The NSA did not immediately respond to an email seeking comment. But Director of National Intelligence James Clapper has said that the kind of data that can be accessed and who can access it is severely limited.

Snowden said the restrictions on what could be seen by an individual analyst vary according to policy changes, which can happen "at any time," and said that a technical "filter" on NSA data gathering meant to filter out U.S. communications is "weak," such that U.S. communications often get ingested.

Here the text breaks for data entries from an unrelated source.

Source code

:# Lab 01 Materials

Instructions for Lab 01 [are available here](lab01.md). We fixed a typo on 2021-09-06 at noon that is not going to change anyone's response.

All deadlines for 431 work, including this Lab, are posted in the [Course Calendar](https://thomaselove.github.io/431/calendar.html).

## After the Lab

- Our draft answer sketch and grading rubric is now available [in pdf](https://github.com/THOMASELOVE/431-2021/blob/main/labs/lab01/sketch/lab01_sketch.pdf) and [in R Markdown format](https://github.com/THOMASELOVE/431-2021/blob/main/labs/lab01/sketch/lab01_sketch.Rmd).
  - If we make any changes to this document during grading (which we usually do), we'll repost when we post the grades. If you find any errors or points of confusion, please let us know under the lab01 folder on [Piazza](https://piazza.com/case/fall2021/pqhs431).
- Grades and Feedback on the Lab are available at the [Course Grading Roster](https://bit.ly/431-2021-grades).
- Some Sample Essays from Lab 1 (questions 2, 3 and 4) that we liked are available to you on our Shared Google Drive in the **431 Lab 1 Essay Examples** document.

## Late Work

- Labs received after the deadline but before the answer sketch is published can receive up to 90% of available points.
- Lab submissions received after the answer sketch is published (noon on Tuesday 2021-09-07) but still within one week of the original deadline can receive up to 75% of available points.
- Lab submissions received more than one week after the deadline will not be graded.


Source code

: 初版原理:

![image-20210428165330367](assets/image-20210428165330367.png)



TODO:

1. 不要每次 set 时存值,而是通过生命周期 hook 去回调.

Snowden defended U.S. Army Private Bradley Manning for his disclosures of documents to Wikileaks, which he called a "legitimate journalistic outlet," which "carefully redacted all of their releases in accordance with a judgment of public interest." He said the Wikileaks release of unredacted material was "due to the failure of a partner journalist to control a passphrase," which led to the charge against Manning that he dumped the documents, which Snowden called an attempt to smear Manning.

Manning is currently on trial at Fort Meade — the same Army base where the NSA is headquartered — on charges of aiding the enemy for releasing documents to Wikileaks.

Snowden defended his description of his salary as being $200,000 a year, calling that a "career high," but saying he did take a pay cut to take the job at Booz Allen Hamilton, where he worked as a contractor at an NSA facility in Hawaii. When Booz Allen fired him, they said his salary was $122,000.